I don’t understand commercials that make users of products look stupid. OK, it’s fine to postmodern and make fun of yourself (thereby engendering trust), but, hey, if it’s not funny and the user looks like a schmuck, well, why do I look like a schmuck and buy your product? First, tonight, I see a T-mobile ad where the Dad’s an idiot who thinks 5 times 5 is 26 … and the mother seems to agree, telling the kids that’s why they should stay in school. So they don’t end up stupid like Dad? Or like Mom and Dad?

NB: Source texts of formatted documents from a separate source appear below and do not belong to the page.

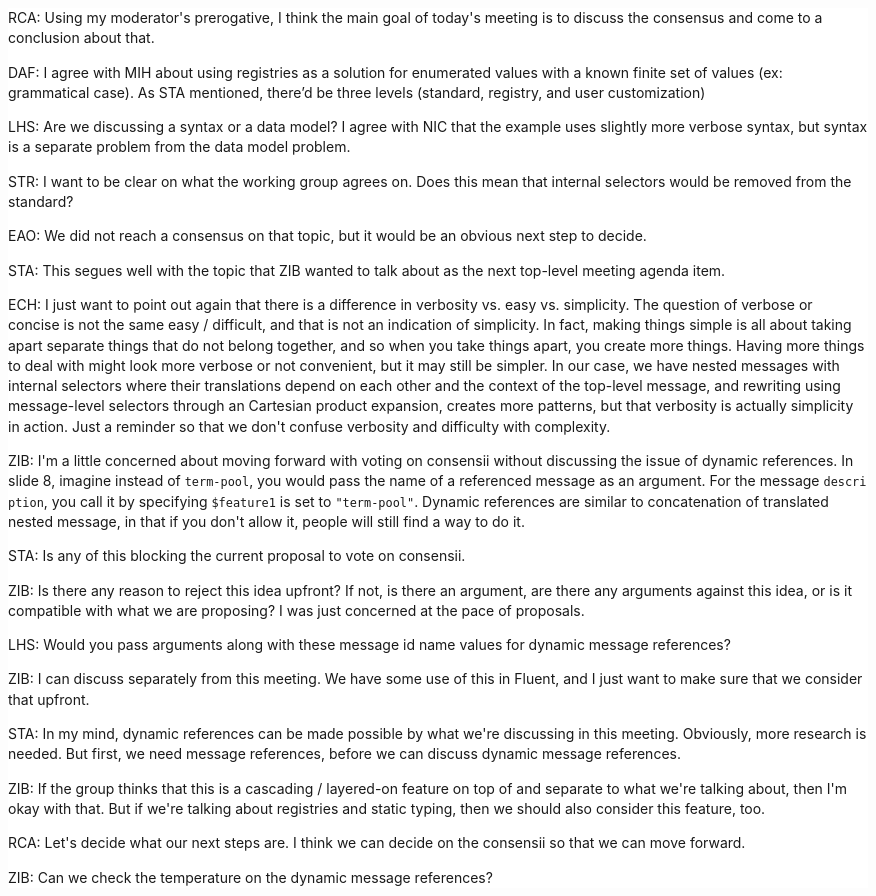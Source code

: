 RCA: Using my moderator's prerogative, I think the main goal of today's meeting is to discuss the consensus and come to a conclusion about that.

DAF: I agree with MIH about using registries as a solution for enumerated values with a known finite set of values (ex: grammatical case). As STA mentioned, there’d be three levels (standard, registry, and user customization)

LHS: Are we discussing a syntax or a data model? I agree with NIC that the example uses slightly more verbose syntax, but syntax is a separate problem from the data model problem.

STR: I want to be clear on what the working group agrees on. Does this mean that internal selectors would be removed from the standard?

EAO: We did not reach a consensus on that topic, but it would be an obvious next step to decide.

STA: This segues well with the topic that ZIB wanted to talk about as the next top-level meeting agenda item.

ECH: I just want to point out again that there is a difference in verbosity vs. easy vs. simplicity. The question of verbose or concise is not the same easy / difficult, and that is not an indication of simplicity. In fact, making things simple is all about taking apart separate things that do not belong together, and so when you take things apart, you create more things. Having more things to deal with might look more verbose or not convenient, but it may still be simpler. In our case, we have nested messages with internal selectors where their translations depend on each other and the context of the top-level message, and rewriting using message-level selectors through an Cartesian product expansion, creates more patterns, but that verbosity is actually simplicity in action. Just a reminder so that we don't confuse verbosity and difficulty with complexity.

ZIB: I'm a little concerned about moving forward with voting on consensii without discussing the issue of dynamic references. In slide 8, imagine instead of `term-pool`, you would pass the name of a referenced message as an argument. For the message `description`, you call it by specifying `$feature1` is set to `"term-pool"`. Dynamic references are similar to concatenation of translated nested message, in that if you don't allow it, people will still find a way to do it.

STA: Is any of this blocking the current proposal to vote on consensii.

ZIB: Is there any reason to reject this idea upfront? If not, is there an argument, are there any arguments against this idea, or is it compatible with what we are proposing? I was just concerned at the pace of proposals.

LHS: Would you pass arguments along with these message id name values for dynamic message references?

ZIB: I can discuss separately from this meeting. We have some use of this in Fluent, and I just want to make sure that we consider that upfront.

STA: In my mind, dynamic references can be made possible by what we're discussing in this meeting. Obviously, more research is needed. But first, we need message references, before we can discuss dynamic message references.

ZIB: If the group thinks that this is a cascading / layered-on feature on top of and separate to what we're talking about, then I'm okay with that. But if we're talking about registries and static typing, then we should also consider this feature, too.

RCA: Let's decide what our next steps are. I think we can decide on the consensii so that we can move forward.

ZIB: Can we check the temperature on the dynamic message references?
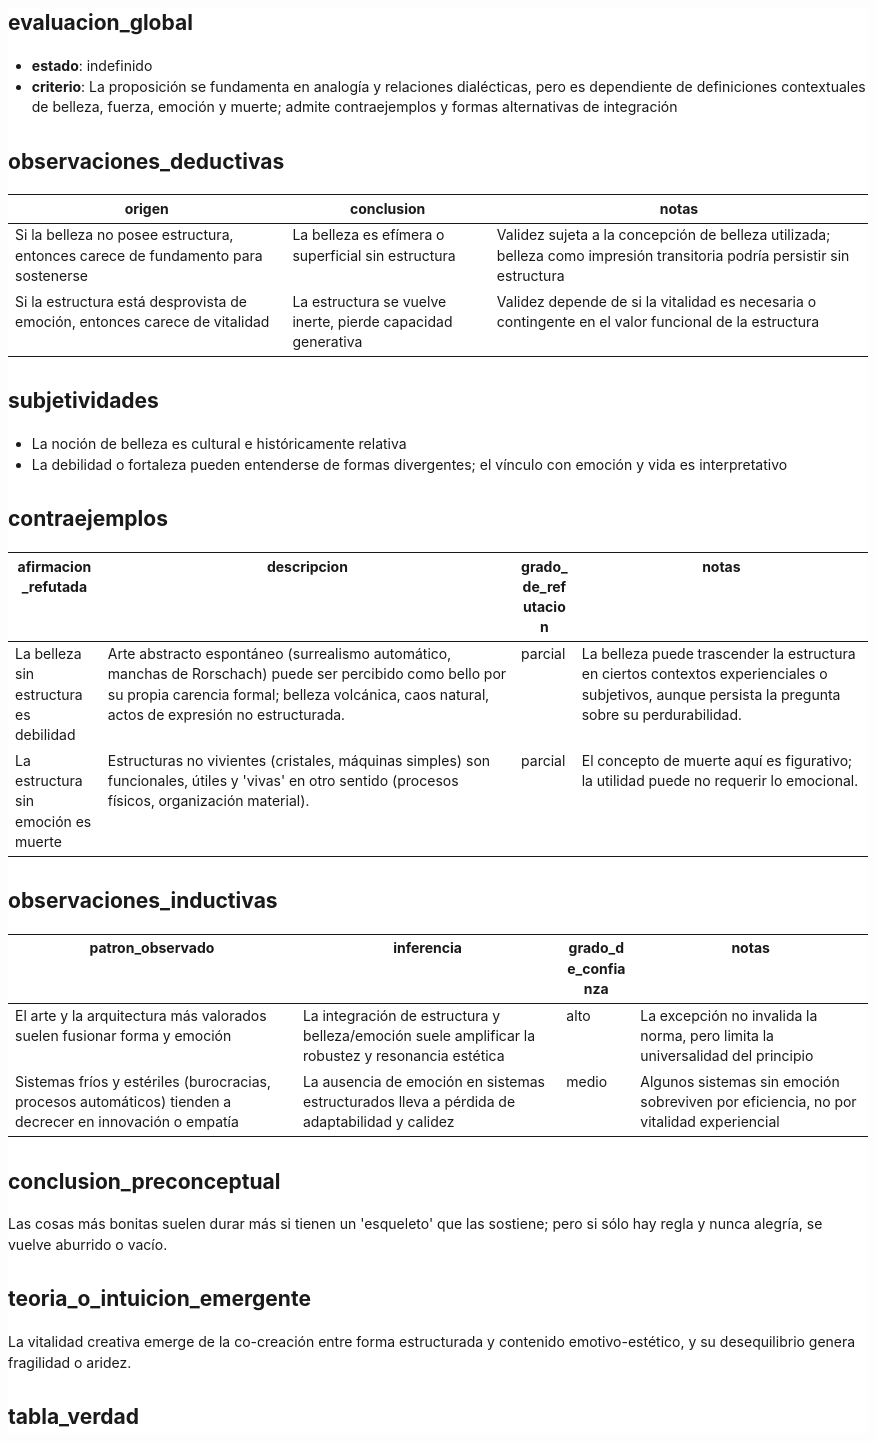## evaluacion_global

- **estado**: indefinido
- **criterio**: La proposición se fundamenta en analogía y relaciones dialécticas, pero es dependiente de definiciones contextuales de belleza, fuerza, emoción y muerte; admite contraejemplos y formas alternativas de integración

## observaciones_deductivas

| origen | conclusion | notas |
| --- | --- | --- |
| Si la belleza no posee estructura, entonces carece de fundamento para sostenerse | La belleza es efímera o superficial sin estructura | Validez sujeta a la concepción de belleza utilizada; belleza como impresión transitoria podría persistir sin estructura |
| Si la estructura está desprovista de emoción, entonces carece de vitalidad | La estructura se vuelve inerte, pierde capacidad generativa | Validez depende de si la vitalidad es necesaria o contingente en el valor funcional de la estructura |

## subjetividades

- La noción de belleza es cultural e históricamente relativa
- La debilidad o fortaleza pueden entenderse de formas divergentes; el vínculo con emoción y vida es interpretativo

## contraejemplos

| afirmacion_refutada | descripcion | grado_de_refutacion | notas |
| --- | --- | --- | --- |
| La belleza sin estructura es debilidad | Arte abstracto espontáneo (surrealismo automático, manchas de Rorschach) puede ser percibido como bello por su propia carencia formal; belleza volcánica, caos natural, actos de expresión no estructurada. | parcial | La belleza puede trascender la estructura en ciertos contextos experienciales o subjetivos, aunque persista la pregunta sobre su perdurabilidad. |
| La estructura sin emoción es muerte | Estructuras no vivientes (cristales, máquinas simples) son funcionales, útiles y 'vivas' en otro sentido (procesos físicos, organización material). | parcial | El concepto de muerte aquí es figurativo; la utilidad puede no requerir lo emocional. |

## observaciones_inductivas

| patron_observado | inferencia | grado_de_confianza | notas |
| --- | --- | --- | --- |
| El arte y la arquitectura más valorados suelen fusionar forma y emoción | La integración de estructura y belleza/emoción suele amplificar la robustez y resonancia estética | alto | La excepción no invalida la norma, pero limita la universalidad del principio |
| Sistemas fríos y estériles (burocracias, procesos automáticos) tienden a decrecer en innovación o empatía | La ausencia de emoción en sistemas estructurados lleva a pérdida de adaptabilidad y calidez | medio | Algunos sistemas sin emoción sobreviven por eficiencia, no por vitalidad experiencial |

## conclusion_preconceptual

Las cosas más bonitas suelen durar más si tienen un 'esqueleto' que las sostiene; pero si sólo hay regla y nunca alegría, se vuelve aburrido o vacío.

## teoria_o_intuicion_emergente

La vitalidad creativa emerge de la co-creación entre forma estructurada y contenido emotivo-estético, y su desequilibrio genera fragilidad o aridez.

## tabla_verdad
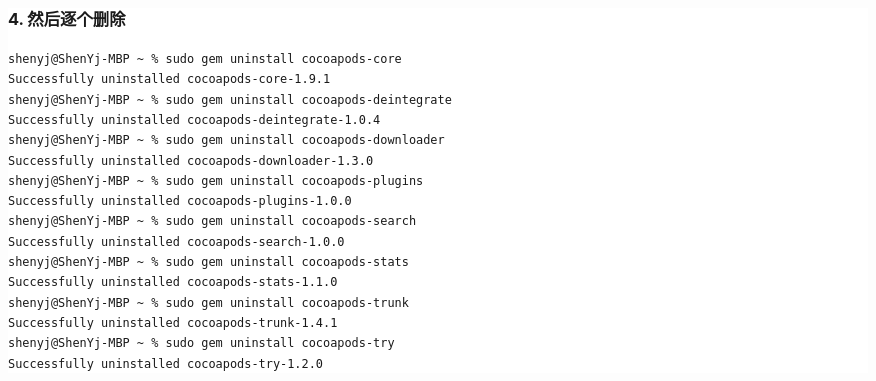 ### 4. 然后逐个删除

```bash
shenyj@ShenYj-MBP ~ % sudo gem uninstall cocoapods-core
Successfully uninstalled cocoapods-core-1.9.1
shenyj@ShenYj-MBP ~ % sudo gem uninstall cocoapods-deintegrate
Successfully uninstalled cocoapods-deintegrate-1.0.4
shenyj@ShenYj-MBP ~ % sudo gem uninstall cocoapods-downloader
Successfully uninstalled cocoapods-downloader-1.3.0
shenyj@ShenYj-MBP ~ % sudo gem uninstall cocoapods-plugins
Successfully uninstalled cocoapods-plugins-1.0.0
shenyj@ShenYj-MBP ~ % sudo gem uninstall cocoapods-search
Successfully uninstalled cocoapods-search-1.0.0
shenyj@ShenYj-MBP ~ % sudo gem uninstall cocoapods-stats
Successfully uninstalled cocoapods-stats-1.1.0
shenyj@ShenYj-MBP ~ % sudo gem uninstall cocoapods-trunk
Successfully uninstalled cocoapods-trunk-1.4.1
shenyj@ShenYj-MBP ~ % sudo gem uninstall cocoapods-try
Successfully uninstalled cocoapods-try-1.2.0
```

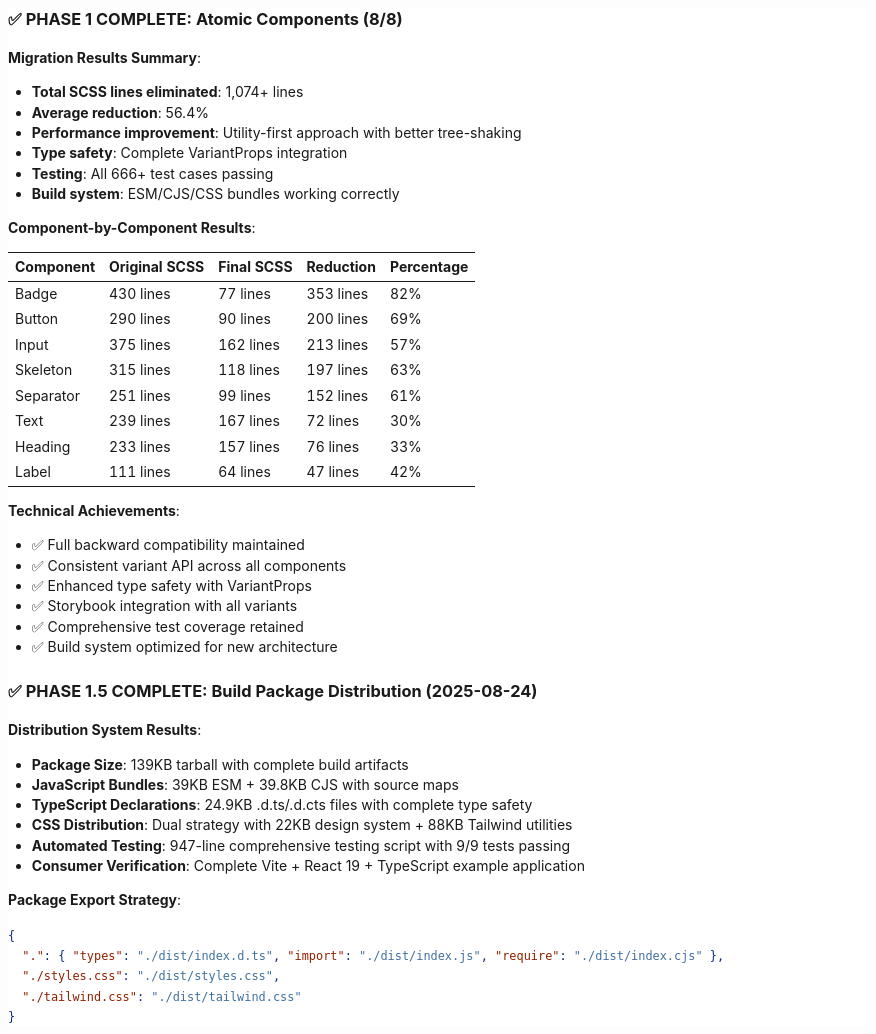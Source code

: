 ### ✅ PHASE 1 COMPLETE: Atomic Components (8/8)

**Migration Results Summary**:

- **Total SCSS lines eliminated**: 1,074+ lines
- **Average reduction**: 56.4%
- **Performance improvement**: Utility-first approach with better tree-shaking
- **Type safety**: Complete VariantProps integration
- **Testing**: All 666+ test cases passing
- **Build system**: ESM/CJS/CSS bundles working correctly

**Component-by-Component Results**:

| Component | Original SCSS | Final SCSS | Reduction | Percentage |
| --------- | ------------- | ---------- | --------- | ---------- |
| Badge     | 430 lines     | 77 lines   | 353 lines | 82%        |
| Button    | 290 lines     | 90 lines   | 200 lines | 69%        |
| Input     | 375 lines     | 162 lines  | 213 lines | 57%        |
| Skeleton  | 315 lines     | 118 lines  | 197 lines | 63%        |
| Separator | 251 lines     | 99 lines   | 152 lines | 61%        |
| Text      | 239 lines     | 167 lines  | 72 lines  | 30%        |
| Heading   | 233 lines     | 157 lines  | 76 lines  | 33%        |
| Label     | 111 lines     | 64 lines   | 47 lines  | 42%        |

**Technical Achievements**:

- ✅ Full backward compatibility maintained
- ✅ Consistent variant API across all components
- ✅ Enhanced type safety with VariantProps
- ✅ Storybook integration with all variants
- ✅ Comprehensive test coverage retained
- ✅ Build system optimized for new architecture

### ✅ PHASE 1.5 COMPLETE: Build Package Distribution (2025-08-24)

**Distribution System Results**:

- **Package Size**: 139KB tarball with complete build artifacts
- **JavaScript Bundles**: 39KB ESM + 39.8KB CJS with source maps
- **TypeScript Declarations**: 24.9KB .d.ts/.d.cts files with complete type safety
- **CSS Distribution**: Dual strategy with 22KB design system + 88KB Tailwind utilities
- **Automated Testing**: 947-line comprehensive testing script with 9/9 tests passing
- **Consumer Verification**: Complete Vite + React 19 + TypeScript example application

**Package Export Strategy**:

```json
{
  ".": { "types": "./dist/index.d.ts", "import": "./dist/index.js", "require": "./dist/index.cjs" },
  "./styles.css": "./dist/styles.css",
  "./tailwind.css": "./dist/tailwind.css"
}
```
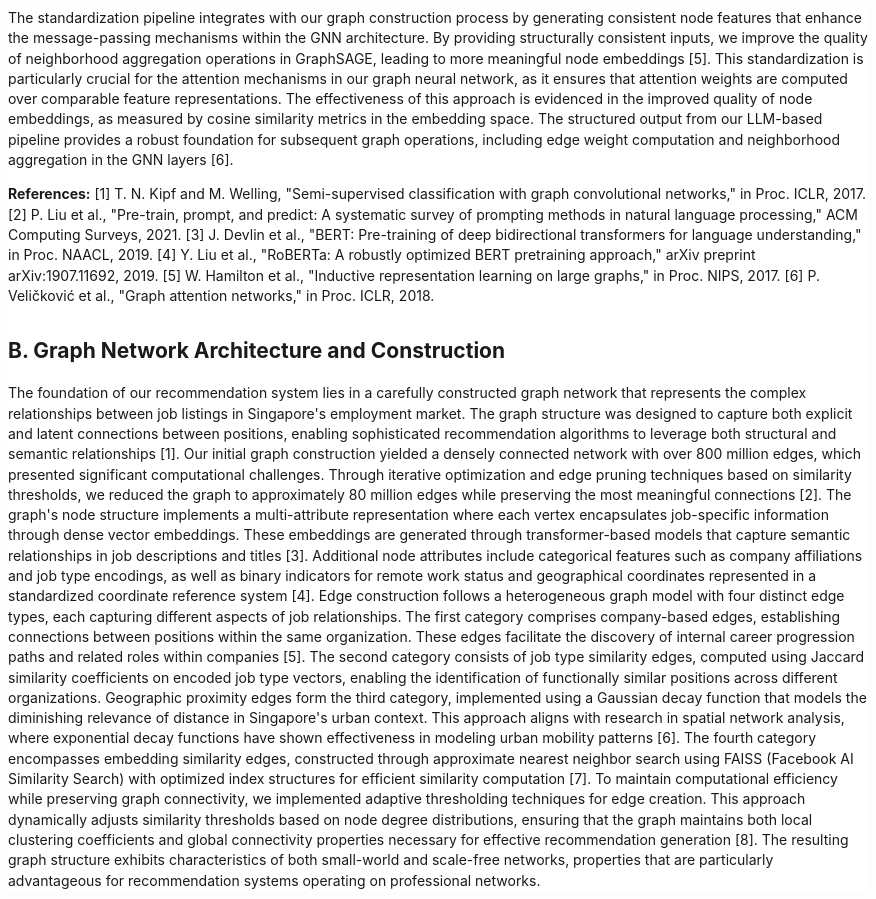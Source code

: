 The standardization pipeline integrates with our graph construction process by generating consistent node features that enhance the message-passing mechanisms within the GNN architecture. By providing structurally consistent inputs, we improve the quality of neighborhood aggregation operations in GraphSAGE, leading to more meaningful node embeddings [5]. This standardization is particularly crucial for the attention mechanisms in our graph neural network, as it ensures that attention weights are computed over comparable feature representations.
The effectiveness of this approach is evidenced in the improved quality of node embeddings, as measured by cosine similarity metrics in the embedding space. The structured output from our LLM-based pipeline provides a robust foundation for subsequent graph operations, including edge weight computation and neighborhood aggregation in the GNN layers [6].

**References:**
[1] T. N. Kipf and M. Welling, "Semi-supervised classification with graph convolutional networks," in Proc. ICLR, 2017.
[2] P. Liu et al., "Pre-train, prompt, and predict: A systematic survey of prompting methods in natural language processing," ACM Computing Surveys, 2021.
[3] J. Devlin et al., "BERT: Pre-training of deep bidirectional transformers for language understanding," in Proc. NAACL, 2019.
[4] Y. Liu et al., "RoBERTa: A robustly optimized BERT pretraining approach," arXiv preprint arXiv:1907.11692, 2019.
[5] W. Hamilton et al., "Inductive representation learning on large graphs," in Proc. NIPS, 2017.
[6] P. Veličković et al., "Graph attention networks," in Proc. ICLR, 2018.

## B. Graph Network Architecture and Construction
The foundation of our recommendation system lies in a carefully constructed graph network that represents the complex relationships between job listings in Singapore's employment market. The graph structure was designed to capture both explicit and latent connections between positions, enabling sophisticated recommendation algorithms to leverage both structural and semantic relationships [1]. Our initial graph construction yielded a densely connected network with over 800 million edges, which presented significant computational challenges. Through iterative optimization and edge pruning techniques based on similarity thresholds, we reduced the graph to approximately 80 million edges while preserving the most meaningful connections [2].
The graph's node structure implements a multi-attribute representation where each vertex encapsulates job-specific information through dense vector embeddings. These embeddings are generated through transformer-based models that capture semantic relationships in job descriptions and titles [3]. Additional node attributes include categorical features such as company affiliations and job type encodings, as well as binary indicators for remote work status and geographical coordinates represented in a standardized coordinate reference system [4].
Edge construction follows a heterogeneous graph model with four distinct edge types, each capturing different aspects of job relationships. The first category comprises company-based edges, establishing connections between positions within the same organization. These edges facilitate the discovery of internal career progression paths and related roles within companies [5]. The second category consists of job type similarity edges, computed using Jaccard similarity coefficients on encoded job type vectors, enabling the identification of functionally similar positions across different organizations.
Geographic proximity edges form the third category, implemented using a Gaussian decay function that models the diminishing relevance of distance in Singapore's urban context. This approach aligns with research in spatial network analysis, where exponential decay functions have shown effectiveness in modeling urban mobility patterns [6]. The fourth category encompasses embedding similarity edges, constructed through approximate nearest neighbor search using FAISS (Facebook AI Similarity Search) with optimized index structures for efficient similarity computation [7].
To maintain computational efficiency while preserving graph connectivity, we implemented adaptive thresholding techniques for edge creation. This approach dynamically adjusts similarity thresholds based on node degree distributions, ensuring that the graph maintains both local clustering coefficients and global connectivity properties necessary for effective recommendation generation [8]. The resulting graph structure exhibits characteristics of both small-world and scale-free networks, properties that are particularly advantageous for recommendation systems operating on professional networks.
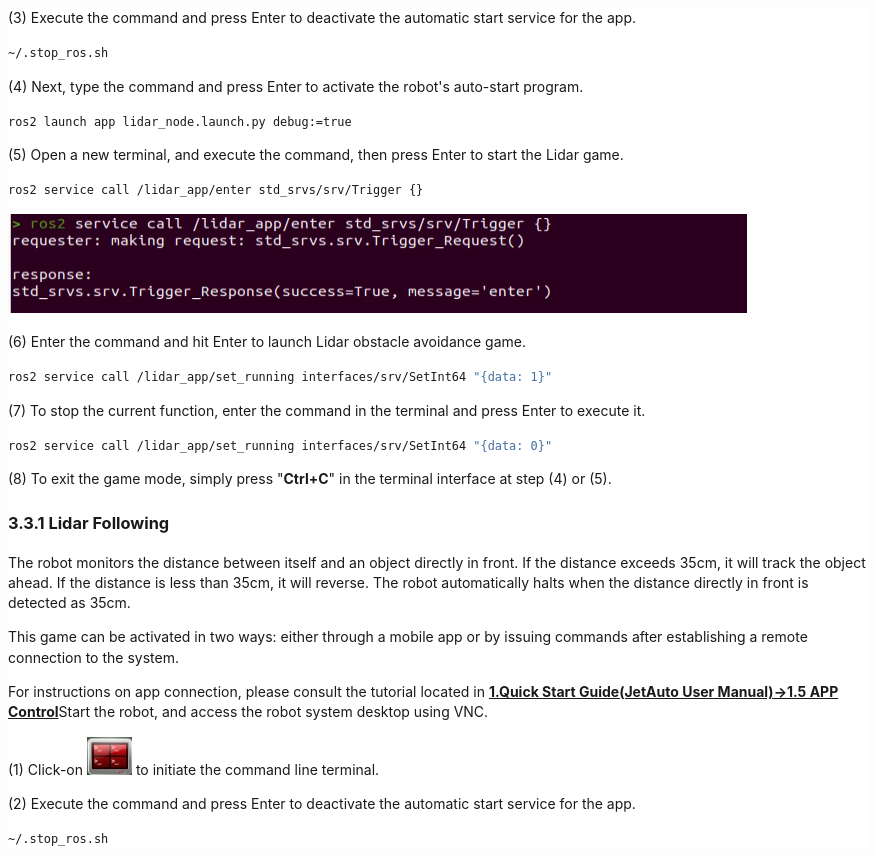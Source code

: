 (3) Execute the command and press Enter to deactivate the automatic start service for the app.

```bash
~/.stop_ros.sh
```

(4) Next, type the command and press Enter to activate the robot's auto-start program.

```bash
ros2 launch app lidar_node.launch.py debug:=true
```

(5) Open a new terminal, and execute the command, then press Enter to start the Lidar game.

```bash
ros2 service call /lidar_app/enter std_srvs/srv/Trigger {}
```

<img class="common_img" src="../_static/media/chapter_3/section_1/media/image19.png"  />

(6) Enter the command and hit Enter to launch Lidar obstacle avoidance game.

```bash
ros2 service call /lidar_app/set_running interfaces/srv/SetInt64 "{data: 1}"
```

(7) To stop the current function, enter the command in the terminal and press Enter to execute it.

```bash
ros2 service call /lidar_app/set_running interfaces/srv/SetInt64 "{data: 0}"
```

(8) To exit the game mode, simply press "**Ctrl+C**" in the terminal interface at step (4) or (5).

### 3.3.1 Lidar Following

The robot monitors the distance between itself and an object directly in front. If the distance exceeds 35cm, it will track the object ahead. If the distance is less than 35cm, it will reverse. The robot automatically halts when the distance directly in front is detected as 35cm.

This game can be activated in two ways: either through a mobile app or by issuing commands after establishing a remote connection to the system.

For instructions on app connection, please consult the tutorial located in [**1.Quick Start Guide(JetAuto User Manual)->1.5 APP Control**](https://docs.hiwonder.com/projects/JetAutoPi/en/latest/docs/1.quick_start_guide.html#app-control)Start the robot, and access the robot system desktop using VNC.

(1) Click-on <img src="../_static/media/chapter_3/section_1/media/image16.png"  /> to initiate the command line terminal.

(2) Execute the command and press Enter to deactivate the automatic start service for the app.

```bash
~/.stop_ros.sh
```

Reminds me of a Comcast radio ad for “televiserphonernetting,” its “triple play” package of TV, phone and Internet. Coot-voiced guy tells a kid, no we go play in the park, because gramps/coot-sounding dad has to do some “televiserphonernetting.” But you said we’d go to the park! insists the kid. No, it was your mother, says coot. Great. So the market is geezers with bad values who are mean to kids? OK, got me on the geezer part, but count me out. You’ve heard of hot buttons? Those trigger points that make us like things? Oh, it’s got a cute puppy! And if I buy this, I’ll find love with bodacious babes and maybe get rich to boot! Well, then there must be cold buttons, trigger points that make our interest sink like a brick.